刃は抜かない。殴りもしない。ただ“通せない”。
数拍の静止。空気が歪み、男たちが互いに目配せをした。
「……ちっ。覚えておけ、梟の目は高い」
外套が砂を切って去る。天蓋の鈴が、遅れて一度だけ鳴った。
リオルが、桶の縁を握ったまま俺を見上げる。
「……こわく、ないの?」
「怖いよ」
正直に言う。
「でも、“守る”って言葉は、怖さより先に立てなきゃ形にならない。俺はそれで生き延びてきた」
昼、闘技場裏の搬入口で、荷開けの掃き出しを紹介する。汗まみれの係が不機嫌にこちらを見、俺の首輪と銀行の札を確認して小さく頷いた。奴隷の仕事は、奴隷の首輪と銀行が連結している。それが安心であり、鎖でもある。

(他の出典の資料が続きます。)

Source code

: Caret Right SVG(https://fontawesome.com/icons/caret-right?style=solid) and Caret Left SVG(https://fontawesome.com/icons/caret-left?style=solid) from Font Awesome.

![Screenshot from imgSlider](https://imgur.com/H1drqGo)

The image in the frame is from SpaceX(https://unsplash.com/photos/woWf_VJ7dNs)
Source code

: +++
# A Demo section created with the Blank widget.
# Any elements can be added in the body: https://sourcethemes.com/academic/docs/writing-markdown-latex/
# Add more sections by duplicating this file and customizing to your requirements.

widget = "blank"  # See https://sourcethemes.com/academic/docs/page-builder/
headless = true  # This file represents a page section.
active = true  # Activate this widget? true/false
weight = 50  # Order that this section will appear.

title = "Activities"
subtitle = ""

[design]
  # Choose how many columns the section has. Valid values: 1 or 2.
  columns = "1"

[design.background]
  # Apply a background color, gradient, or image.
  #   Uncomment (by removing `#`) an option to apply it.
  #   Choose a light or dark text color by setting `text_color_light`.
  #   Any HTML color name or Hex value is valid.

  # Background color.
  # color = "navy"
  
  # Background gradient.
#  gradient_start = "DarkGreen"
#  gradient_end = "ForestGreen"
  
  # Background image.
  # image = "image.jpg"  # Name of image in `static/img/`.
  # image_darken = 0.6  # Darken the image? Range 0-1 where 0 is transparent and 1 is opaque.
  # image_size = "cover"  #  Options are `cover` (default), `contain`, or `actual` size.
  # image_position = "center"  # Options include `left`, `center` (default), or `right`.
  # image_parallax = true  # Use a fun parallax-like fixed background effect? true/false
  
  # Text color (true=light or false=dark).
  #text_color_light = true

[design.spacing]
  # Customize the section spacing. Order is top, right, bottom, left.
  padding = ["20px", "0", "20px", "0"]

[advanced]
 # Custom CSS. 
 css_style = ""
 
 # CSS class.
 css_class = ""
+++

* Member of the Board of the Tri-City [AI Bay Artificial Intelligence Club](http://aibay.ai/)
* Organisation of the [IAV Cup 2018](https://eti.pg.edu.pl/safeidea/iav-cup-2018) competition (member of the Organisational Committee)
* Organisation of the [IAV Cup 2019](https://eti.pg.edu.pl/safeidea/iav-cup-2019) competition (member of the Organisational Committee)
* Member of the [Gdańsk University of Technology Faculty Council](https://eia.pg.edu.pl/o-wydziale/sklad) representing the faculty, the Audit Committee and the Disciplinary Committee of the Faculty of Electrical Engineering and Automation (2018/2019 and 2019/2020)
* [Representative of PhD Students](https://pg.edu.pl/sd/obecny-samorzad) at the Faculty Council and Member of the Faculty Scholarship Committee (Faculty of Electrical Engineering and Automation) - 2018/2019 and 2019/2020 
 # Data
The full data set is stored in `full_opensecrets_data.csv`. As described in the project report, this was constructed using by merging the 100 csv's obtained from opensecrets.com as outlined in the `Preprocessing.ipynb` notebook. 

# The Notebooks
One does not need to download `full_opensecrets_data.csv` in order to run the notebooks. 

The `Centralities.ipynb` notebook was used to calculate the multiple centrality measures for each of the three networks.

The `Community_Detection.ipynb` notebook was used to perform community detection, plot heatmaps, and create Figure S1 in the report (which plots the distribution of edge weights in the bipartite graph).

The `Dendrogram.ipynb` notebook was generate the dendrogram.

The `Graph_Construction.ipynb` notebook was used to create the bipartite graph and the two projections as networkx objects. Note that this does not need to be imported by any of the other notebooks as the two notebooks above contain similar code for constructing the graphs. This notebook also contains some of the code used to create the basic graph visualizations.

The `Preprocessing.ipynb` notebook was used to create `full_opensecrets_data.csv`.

「日当は控えに入れておく。明日の朝、銀行で確認しろ」
リオルが深く頭を下げた。
「……ありがとう。ぼく、やる」
夕刻、中央通りに出る。青布の天蓋が琥珀色に染まり、香の煙が低く流れる。金貨の重みは、銀行の石柱の中に数字と化して眠っている。
街は今日も回る。誰かの血と、誰かの汗で。
路地の向こう、闘技場の壁が赤く光った。
俺はその巨大な輪郭を見上げ、独り言のように言う。
「守る」
言葉は小さく、しかし砂に沈まず、胸の内側にとどまった。
その夜、赤砂の盃亭の看板に灯が入る頃、俺は銀行の控え札をもう一度確かめる。残高は変わらず、首輪の符は静かだ。
けれど、風の向きが少しだけ変わった気がした。
“梟”の刺繍。バルド派。街の別の血流。
砂の下には、まだ知らない暗渠がいくつも走っている。